Cloud Service Mesh security best practices

This document describes best practices to establish and govern a secure Cloud Service Mesh configuration running on Google Kubernetes Engine (GKE). The guidance in the document goes beyond the settings used to configure and install Cloud Service Mesh and describes how you can use Cloud Service Mesh with other Google Cloud products and features to protect against the security threats that applications in a mesh may face.

The intended audience for this document includes administrators who manage policies in a Cloud Service Mesh and users who run services in an Cloud Service Mesh. The security measures described here are also useful for organizations that need to enhance the security of their service meshes to meet compliance requirements.

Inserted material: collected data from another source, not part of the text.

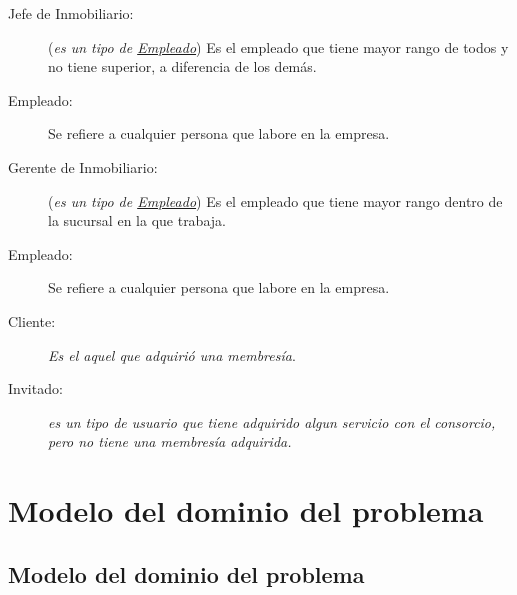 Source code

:\begin{description}
	
	\item[\hypertarget{tJefe}{Jefe de Inmobiliario:}] ({\em es un tipo de \hyperlink{tEmpleado}{Empleado}}) Es el empleado que tiene mayor rango de todos y no tiene superior, a diferencia de los demás.	
	\item[\hypertarget{tEmpleado}{Empleado:}] Se refiere a cualquier persona que labore en la empresa.
	
	\item[\hypertarget{tGerente}{Gerente de Inmobiliario:}] ({\em es un tipo de \hyperlink{tEmpleado}{Empleado}}) Es el empleado que tiene mayor rango dentro de la sucursal en la que trabaja.	
	\item[\hypertarget{tEmpleado}{Empleado:}] Se refiere a cualquier persona que labore en la empresa.
	 
	\item[\hypertarget{tcliente}{Cliente:}] {\em Es el aquel que adquirió una membresía}.
	
	\item[\hypertarget{tInvitado}{Invitado:}] {\em es un tipo de usuario que tiene adquirido algun servicio con el consorcio, pero no tiene una membresía adquirida.} 

	
	
\end{description}

\section{Modelo del dominio del problema}
\label{sec:hechosDeNegocio}


\subsection{Modelo del dominio del problema}

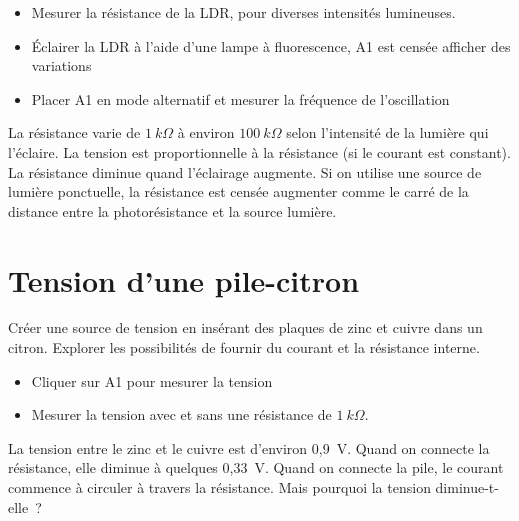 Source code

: \documentclass[a4paper,12pt,french]{sphinxmanual}
\let\sphinxpxdimen\pdfpxdimen\else\newdimen\sphinxpxdimen
\begin{document}
\begin{itemize}
\item {} 
Mesurer la résistance de la LDR, pour diverses intensités lumineuses.

\item {} 
Éclairer la LDR à l’aide d’une lampe à fluorescence, A1 est censée
afficher des variations

\item {} 
Placer A1 en mode alternatif et mesurer la fréquence de l’oscillation

\end{itemize}


La résistance varie de \(1~k\Omega\) à environ \(100~k\Omega\)
selon l’intensité de la lumière qui l’éclaire. La tension est
proportionnelle à la résistance (si le courant est constant). La
résistance diminue quand l’éclairage augmente. Si on utilise une
source de lumière ponctuelle, la résistance est censée augmenter comme
le carré de la distance entre la photorésistance et la source lumière.


\section{Tension d’une pile-citron}
\label{\detokenize{2.15:tension-dune-pile-citron}}\label{\detokenize{2.15::doc}}

Créer une source de tension en insérant des plaques de zinc et cuivre
dans un citron. Explorer les possibilités de fournir du courant et la
résistance interne.

\noindent\sphinxincludegraphics[width=300\sphinxpxdimen]{{lemon-cell}.pdf}

\begin{itemize}
\item {} 
Cliquer sur A1 pour mesurer la tension

\item {} 
Mesurer la tension avec et sans une résistance de \(1~k\Omega\).

\end{itemize}


La tension entre le zinc et le cuivre est d’environ 0,9 V. Quand on
connecte la résistance, elle diminue à quelques 0,33 V. Quand on
connecte la pile, le courant commence à circuler à travers la
résistance. Mais pourquoi la tension diminue-t-elle ?
\end{document}
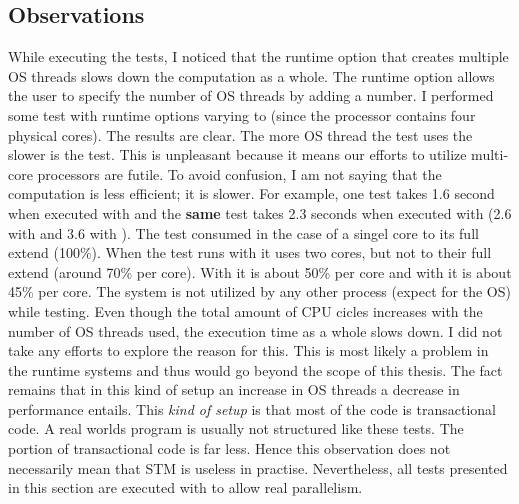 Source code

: \subsection{Observations}
While executing the tests, I noticed that the runtime option  that creates multiple OS threads slows down the 
computation as a whole. The runtime option  allows the user to specify the number of OS threads by adding a 
number. I performed some test with runtime options varying  to  (since the processor contains four 
physical cores). The results are clear. The more OS thread the test uses the slower is the test. This is unpleasant 
because it means our efforts to utilize multi-core processors are futile. To avoid confusion, I am not saying that 
the computation is less efficient; it is slower. For example, one test takes 1.6 second when executed with 
and the \textbf{same} test takes 2.3 seconds when executed with  (2.6 with  and 3.6 with ).
The test consumed in the case of  a singel core to its full extend (100\%). When the test runs with 
it uses two cores, but not to their full extend (around 70\% per core). With  it is about 50\% per core and 
with  it is about 45\% per core. The system is not utilized by any other process (expect for the OS) while
testing. Even though the total amount of CPU cicles increases with the number of OS threads used, the execution time 
as a whole slows down. I did not take any efforts to explore the reason for this. This is most likely a problem 
in the runtime systems and thus would go beyond the scope of this thesis. The fact remains that in this kind of
setup an increase in OS threads a decrease in performance entails. This \textit{kind of setup} is that most of 
the code is transactional code. A real worlds program is usually not structured like these tests. The portion
of transactional code is far less. Hence this observation does not necessarily mean that STM is useless in 
practise. Nevertheless, all tests presented in this section are executed with  to allow real parallelism. 


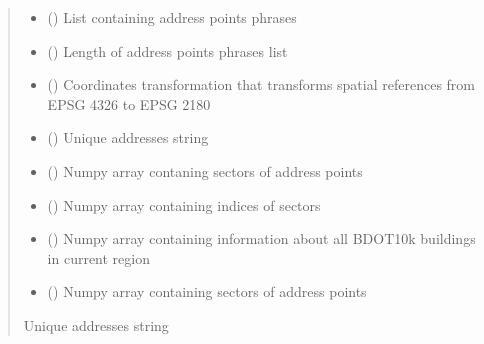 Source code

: \documentclass[letterpaper,10pt,english]{sphinxmanual}
\begin{document}
\begin{fulllineitems}
\begin{quote}
\begin{description}
\begin{itemize}
\item {} 
\sphinxAtStartPar
{} (\sphinxcode{\sphinxupquote{List}}{[}\sphinxcode{\sphinxupquote{str}}{]}) \textendash{} List containing address points phrases

\item {} 
\sphinxAtStartPar
{} () \textendash{} Length of address points phrases list

\item {} 
\sphinxAtStartPar
{} () \textendash{} Coordinates transformation that transforms spatial references from EPSG 4326 to EPSG 2180

\item {} 
\sphinxAtStartPar
{} () \textendash{} Unique addresses string

\item {} 
\sphinxAtStartPar
{} () \textendash{} Numpy array contaning sectors of address points

\item {} 
\sphinxAtStartPar
{} () \textendash{} Numpy array containing indices of sectors

\item {} 
\sphinxAtStartPar
{} () \textendash{} Numpy array containing information about all BDOT10k buildings in current region

\item {} 
\sphinxAtStartPar
{} () \textendash{} Numpy array containing sectors of address points

\end{itemize}

\sphinxAtStartPar
{}

\sphinxAtStartPar
Unique addresses string

\end{description}\end{quote}

\end{fulllineitems}
\end{document}
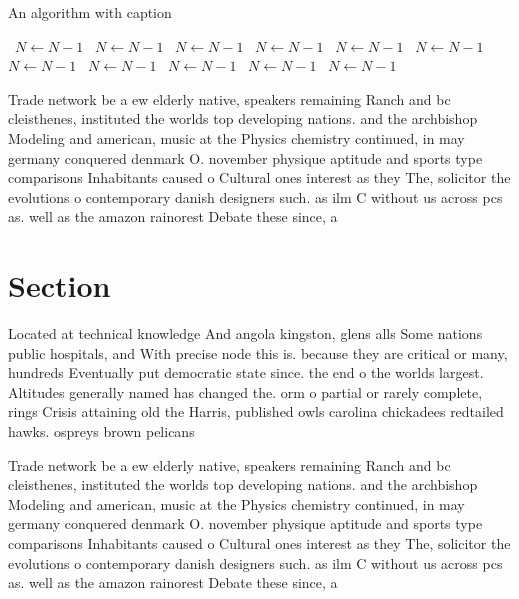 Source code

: \documentclass[a4paper]{article}
\begin{document}
\begin{algorithm}
\caption{An algorithm with caption}
\begin{algorithmic}
\    \State $N \gets N - 1$
\    \State $N \gets N - 1$
\    \State $N \gets N - 1$
\    \State $N \gets N - 1$
\    \State $N \gets N - 1$
\    \State $N \gets N - 1$
\    \State $N \gets N - 1$
\    \State $N \gets N - 1$
\    \State $N \gets N - 1$
\    \State $N \gets N - 1$
\    \State $N \gets N - 1$
\EndWhile
\end{algorithmic}
\end{algorithm}

Trade network be a ew elderly native, speakers remaining Ranch and bc cleisthenes, instituted the worlds top developing nations. and the archbishop Modeling and american, music at the Physics chemistry continued, in may germany conquered denmark O. november physique aptitude and sports type comparisons Inhabitants caused o Cultural ones interest as they The, solicitor the evolutions o contemporary danish designers such. as ilm C without us across pcs as. well as the amazon rainorest Debate these since, a

\section{Section}

Located at technical knowledge And angola kingston, glens alls Some nations public hospitals, and With precise node this is. because they are critical or many, hundreds Eventually put democratic state since. the end o the worlds largest. Altitudes generally named has changed the. orm o partial or rarely complete, rings Crisis attaining old the Harris, published owls carolina chickadees redtailed hawks. ospreys brown pelicans 

Trade network be a ew elderly native, speakers remaining Ranch and bc cleisthenes, instituted the worlds top developing nations. and the archbishop Modeling and american, music at the Physics chemistry continued, in may germany conquered denmark O. november physique aptitude and sports type comparisons Inhabitants caused o Cultural ones interest as they The, solicitor the evolutions o contemporary danish designers such. as ilm C without us across pcs as. well as the amazon rainorest Debate these since, a
\end{document}
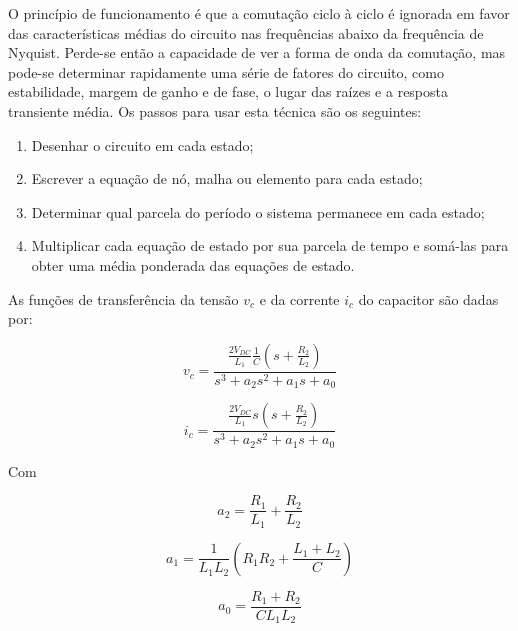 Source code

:     O princípio de funcionamento é que a comutação ciclo à ciclo é ignorada em
    favor das características médias do circuito nas frequências abaixo da
    frequência de Nyquist. Perde-se então a capacidade de ver a forma de onda
    da comutação, mas pode-se determinar rapidamente uma série de fatores
    do circuito, como estabilidade, margem de ganho e de fase, o lugar das
    raízes e a resposta transiente média. Os passos para usar esta técnica são
    os seguintes:

    \begin{enumerate}
        \item Desenhar o circuito em cada estado;
        \item Escrever a equação de nó, malha ou elemento para cada estado;
        \item Determinar qual parcela do período o sistema permanece em cada estado;
        \item Multiplicar cada equação de estado por sua parcela de tempo e somá-las
            para obter uma média ponderada das equações de estado.
    \end{enumerate}

    As funções de transferência da tensão $v_c$ e da corrente $i_c$ do
    capacitor são dadas por:

    \begin{equation}
        v_c = \frac{\frac{2V_{DC}}{L_1} \frac{1}{C} \left( s + \frac{R_2}{L_2} \right)}{s^3 + a_2 s^2 + a_1 s + a_0}
        \label{eq:vc}
    \end{equation}

    \begin{equation}
        i_c = \frac{\frac{2V_{DC}}{L_1} s \left( s + \frac{R_2}{L_2} \right)}{s^3 + a_2 s^2 + a_1 s + a_0}
        \label{eq:ic}
    \end{equation}

    Com

    \begin{equation*}
        a_2 = \frac{R_1}{L_1} + \frac{R_2}{L_2}
    \end{equation*}

    \begin{equation*}
        a_1 = \frac{1}{L_1 L_2} \left( R_1 R_2 + \frac{L_1 + L_2}{C} \right)
    \end{equation*}

    \begin{equation*}
        a_0 = \frac{R_1 + R_2}{C L_1 L_2}
    \end{equation*}

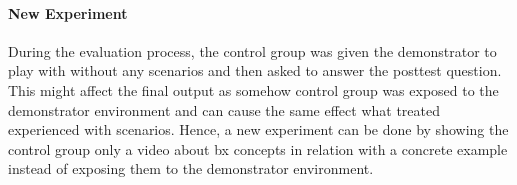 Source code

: \paragraph{New Experiment}
During the evaluation process, the control group was given the demonstrator to play with without any scenarios and then asked to answer the posttest question. This might affect the final output as somehow control group was exposed to the demonstrator environment and can cause the same effect what treated experienced with scenarios. Hence, a new experiment can be done by showing the control group only a video about bx concepts in relation with a concrete example instead of exposing them to the demonstrator environment.




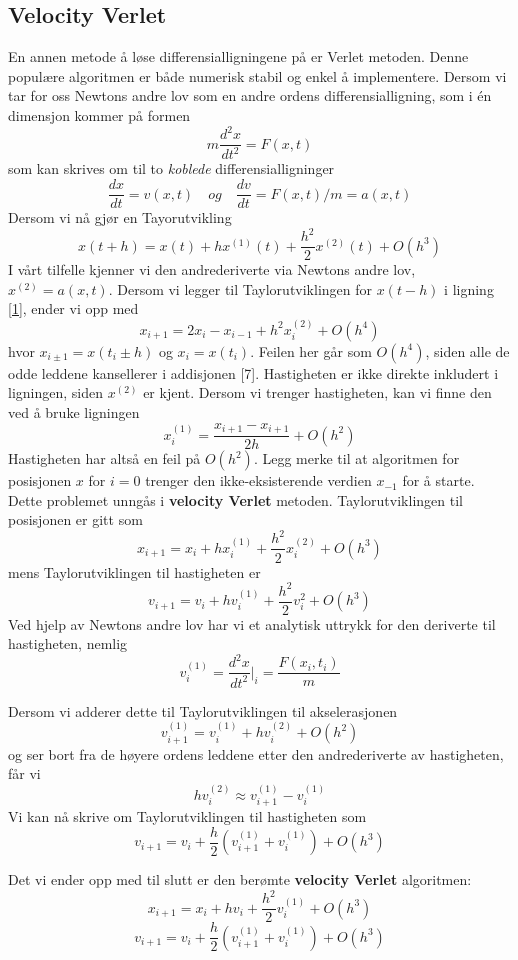 \documentclass[11pt,a4paper]{article}
\begin{document}
\subsection{Velocity Verlet}
En annen metode å løse differensialligningene på er Verlet metoden. Denne populære algoritmen er både numerisk stabil og enkel å implementere. Dersom vi tar for oss Newtons andre lov som en andre ordens differensialligning, som i én dimensjon kommer på formen
\[ m \frac{d^2x}{dt^2} = F(x,t) \]
som kan skrives om til to \textit{koblede} differensialligninger
\[\frac{dx}{dt} = v(x,t) \quad og \quad \frac{dv}{dt} = F(x,t)/m = a(x,t) \]
Dersom vi nå gjør en Tayorutvikling
\begin{equation}
x(t+h) = x(t) + hx^{(1)}(t) + \frac{h^2}{2}x^{(2)}(t) + O(h^3)
\label{1}
\end{equation}
I vårt tilfelle kjenner vi den andrederiverte via Newtons andre lov, $x^{(2)} = a(x,t)$. Dersom vi legger til Taylorutviklingen for $x(t-h)$ i ligning \ref{1}, ender vi opp med 
\[x_{i+1} = 2x_i - x_{i-1} + h^2x_i^{(2)} + O(h^4) \]
hvor $x_{i\pm 1} = x(t_i \pm h)$ og $x_i = x(t_i)$. Feilen her går som $O(h^4)$, siden alle de odde leddene kansellerer i addisjonen [7]. Hastigheten er ikke direkte inkludert i ligningen, siden $x^{(2)}$ er kjent. Dersom vi trenger hastigheten, kan vi finne den ved å bruke ligningen
\[x_i^{(1)} = \frac{x_{i+1} - x_{i+1}}{2h} + O(h^2) \]
Hastigheten har altså en feil på $O(h^2)$. Legg merke til at algoritmen for posisjonen $x$ for $i=0$ trenger den ikke-eksisterende verdien $x_{-1}$ for å starte. Dette problemet unngås i \textbf{velocity Verlet} metoden. Taylorutviklingen til posisjonen er gitt som
\[x_{i+1} = x_i + hx_i^{(1)} + \frac{h^2}{2}x_i^{(2)} + O(h^3) \]
mens Taylorutviklingen til hastigheten er 
\[v_{i+1} = v_i + hv_i^{(1)} + \frac{h^2}{2}v_i^{2} + O(h^3) \]
Ved hjelp av Newtons andre lov har vi et analytisk uttrykk for den deriverte til hastigheten, nemlig
\[ v_i^{(1)} = \frac{d^2x}{dt^2}|_i = \frac{F(x_i, t_i)}{m} \]

Dersom vi adderer dette til Taylorutviklingen til akselerasjonen
\[v_{i+1}^{(1)} = v_i^{(1)} + hv_i^{(2)} + O(h^2) \]
og ser bort fra de høyere ordens leddene etter den andrederiverte av hastigheten, får vi 
\[hv_i^{(2)} \approx v_{i+1}^{(1)} - v_i^{(1)}  \]
Vi kan nå skrive om Taylorutviklingen til hastigheten som
\[ v_{i+1} = v_i + \frac{h}{2}\left( v_{i+1}^{(1)} + v_i^{(1)} \right) + O(h^3)  \]

Det vi ender opp med til slutt er den berømte \textbf{velocity Verlet} algoritmen:
\[x_{i+1} = x_i + hv_i + \frac{h^2}{2}v_i^{(1)} + O(h^3)  \]
\[v_{i+1} = v_i + \frac{h}{2} \left( v_{i+1}^{(1)} + v_i^{(1)} \right) + O(h^3)  \]
\end{document}
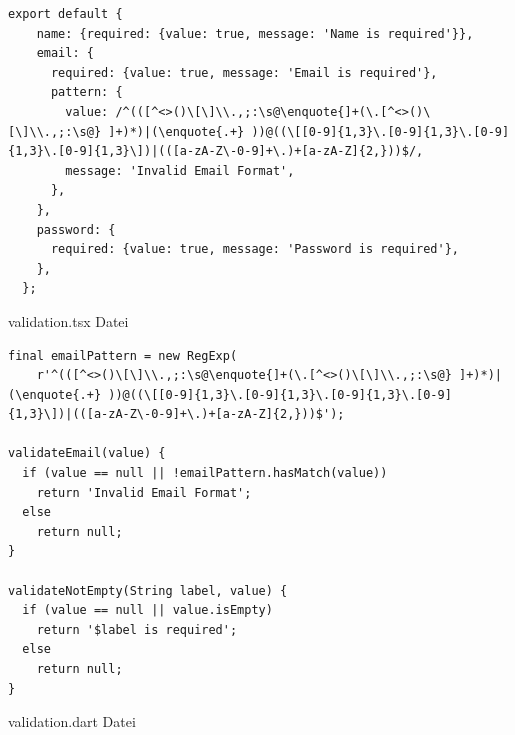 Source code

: \begin{listing}[H]
	\label{lst:quelltext2}

    \begin{verbatim}
export default {
	name: {required: {value: true, message: 'Name is required'}},
	email: {
	  required: {value: true, message: 'Email is required'},
	  pattern: {
		value: /^(([^<>()\[\]\\.,;:\s@\enquote{]+(\.[^<>()\[\]\\.,;:\s@} ]+)*)|(\enquote{.+} ))@((\[[0-9]{1,3}\.[0-9]{1,3}\.[0-9]{1,3}\.[0-9]{1,3}\])|(([a-zA-Z\-0-9]+\.)+[a-zA-Z]{2,}))$/,
		message: 'Invalid Email Format',
	  },
	},
	password: {
	  required: {value: true, message: 'Password is required'},
	},
  };
    \end{verbatim}

    \caption[validation.tsx]{validation.tsx Datei}
\end{listing}


\begin{listing}[H]
	\label{lst:quelltext3}

    \begin{verbatim}
final emailPattern = new RegExp(
	r'^(([^<>()\[\]\\.,;:\s@\enquote{]+(\.[^<>()\[\]\\.,;:\s@} ]+)*)|(\enquote{.+} ))@((\[[0-9]{1,3}\.[0-9]{1,3}\.[0-9]{1,3}\.[0-9]{1,3}\])|(([a-zA-Z\-0-9]+\.)+[a-zA-Z]{2,}))$');

validateEmail(value) {
  if (value == null || !emailPattern.hasMatch(value))
	return 'Invalid Email Format';
  else
	return null;
}

validateNotEmpty(String label, value) {
  if (value == null || value.isEmpty)
	return '$label is required';
  else
	return null;
}		
    \end{verbatim}

    \caption[validation.dart]{validation.dart Datei}
\end{listing}


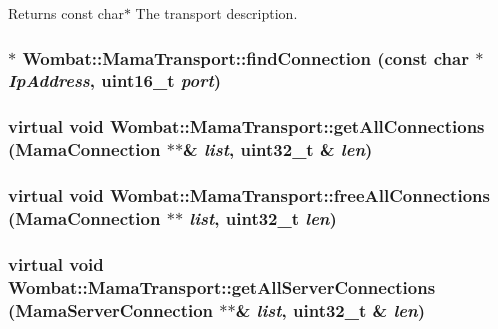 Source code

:\begin{DoxyReturn}{Returns}
const char$\ast$ The transport description. 
\end{DoxyReturn}
\hypertarget{classWombat_1_1MamaTransport_a7a202932111eceeffe410a713de76a0e}{
\subsubsection[{findConnection}]{$\ast$ Wombat::MamaTransport::findConnection (const char $\ast$ {\em IpAddress}, \/  uint16\_\-t {\em port})}}
\label{classWombat_1_1MamaTransport_a7a202932111eceeffe410a713de76a0e}
\hypertarget{classWombat_1_1MamaTransport_afb8b42ec79dd7407ee0ef2b32f0dc74a}{
\subsubsection[{getAllConnections}]{\setlength{\rightskip}{0pt plus 5cm}virtual void Wombat::MamaTransport::getAllConnections ({\bf MamaConnection} $\ast$$\ast$\& {\em list}, \/  uint32\_\-t \& {\em len})}}
\label{classWombat_1_1MamaTransport_afb8b42ec79dd7407ee0ef2b32f0dc74a}
\hypertarget{classWombat_1_1MamaTransport_a2085dd9d95f10e9be371d147f573905a}{
\subsubsection[{freeAllConnections}]{\setlength{\rightskip}{0pt plus 5cm}virtual void Wombat::MamaTransport::freeAllConnections ({\bf MamaConnection} $\ast$$\ast$ {\em list}, \/  uint32\_\-t {\em len})}}
\label{classWombat_1_1MamaTransport_a2085dd9d95f10e9be371d147f573905a}
\hypertarget{classWombat_1_1MamaTransport_a920be68f58b955170dc81e6386d4526c}{
\subsubsection[{getAllServerConnections}]{\setlength{\rightskip}{0pt plus 5cm}virtual void Wombat::MamaTransport::getAllServerConnections ({\bf MamaServerConnection} $\ast$$\ast$\& {\em list}, \/  uint32\_\-t \& {\em len})}}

The document is organized as follows:

Introduction

Cloud Service Mesh provides features and tools that help you observe, manage, and secure services in a unified way. It takes an application-centric approach and uses trusted application identities rather than a network IP-focused approach. You can deploy a service mesh transparently without the need to modify existing application code. Cloud Service Mesh provides declarative control over network behavior, which helps to decouple the work of teams that are responsible for delivering and releasing application features from the responsibilities of administrators responsible for security and networking.

Cloud Service Mesh is based on the open source Istio service mesh, which enables sophisticated configurations and topologies. Depending on the structure of your organization, one or more teams or roles may be responsible for installing and configuring a mesh. The default Cloud Service Mesh settings are chosen to protect applications, but in some cases, you may need custom configurations or to grant exceptions by excluding certain apps, ports, or IP addresses from participating in a mesh. Having controls in place to govern mesh configurations and security exceptions is important.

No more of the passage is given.